* Work task:
Repeat precisely the span of lines below that opens with the line containing "Питер. - Через" and closes with the line containing "цепи, на которых", both included.

* Dataset entries:

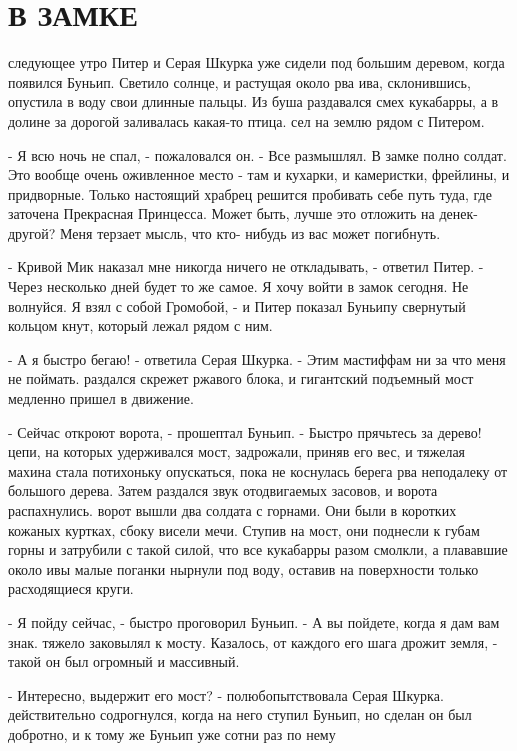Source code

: \chapter{В ЗАМКЕ}
\par{} следующее утро Питер и Серая Шкурка уже сидели под большим 
деревом, когда появился Буньип. Светило солнце, и растущая около рва 
ива, склонившись, опустила в воду свои длинные пальцы. Из буша 
раздавался смех кукабарры, а в долине за дорогой заливалась какая-то 
птица.
 сел на землю рядом с Питером.
\par- Я всю ночь не спал, - пожаловался он. - Все размышлял. В замке 
полно солдат. Это вообще очень оживленное место - там и кухарки, и 
камеристки, фрейлины, и придворные. Только настоящий храбрец решится 
пробивать себе путь туда, где заточена Прекрасная Принцесса. Может 
быть, лучше это отложить на денек-другой? Меня терзает мысль, что кто-
нибудь из вас может погибнуть.
\par- Кривой Мик наказал мне никогда ничего не откладывать, - ответил 
Питер. - Через несколько дней будет то же самое. Я хочу войти в замок 
сегодня. Не волнуйся. Я взял с собой Громобой, - и Питер показал 
Буньипу свернутый кольцом кнут, который лежал рядом с ним.
\par- А я быстро бегаю! - ответила Серая Шкурка. - Этим мастиффам ни 
за что меня не поймать.
 раздался скрежет ржавого блока, и гигантский подъемный мост 
медленно пришел в движение.
\par- Сейчас откроют ворота, - прошептал Буньип. - Быстро прячьтесь за 
дерево!
 цепи, на которых удерживался мост, задрожали, приняв его 
вес, и тяжелая махина стала потихоньку опускаться, пока не коснулась 
берега рва неподалеку от большого дерева. Затем раздался звук 
отодвигаемых засовов, и ворота распахнулись.
 ворот вышли два солдата с горнами. Они были в коротких кожаных 
куртках, сбоку висели мечи. Ступив на мост, они поднесли к губам горны 
и затрубили с такой силой, что все кукабарры разом смолкли, а 
плававшие около ивы малые поганки нырнули под воду, оставив на 
поверхности только расходящиеся круги.
\par- Я пойду сейчас, - быстро проговорил Буньип. - А вы пойдете, 
когда я дам вам знак.
 тяжело заковылял к мосту. Казалось, от каждого его шага дрожит 
земля, - такой он был огромный и массивный.
\par- Интересно, выдержит его мост? - полюбопытствовала Серая Шкурка.
 действительно содрогнулся, когда на него ступил Буньип, но 
сделан он был добротно, и к тому же Буньип уже сотни раз по нему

* Solution to this problem:
Питер. - Через несколько дней будет то же самое. Я хочу войти в замок 
сегодня. Не волнуйся. Я взял с собой Громобой, - и Питер показал 
Буньипу свернутый кольцом кнут, который лежал рядом с ним.
\par- А я быстро бегаю! - ответила Серая Шкурка. - Этим мастиффам ни 
за что меня не поймать.
 раздался скрежет ржавого блока, и гигантский подъемный мост 
медленно пришел в движение.
\par- Сейчас откроют ворота, - прошептал Буньип. - Быстро прячьтесь за 
дерево!
 цепи, на которых удерживался мост, задрожали, приняв его 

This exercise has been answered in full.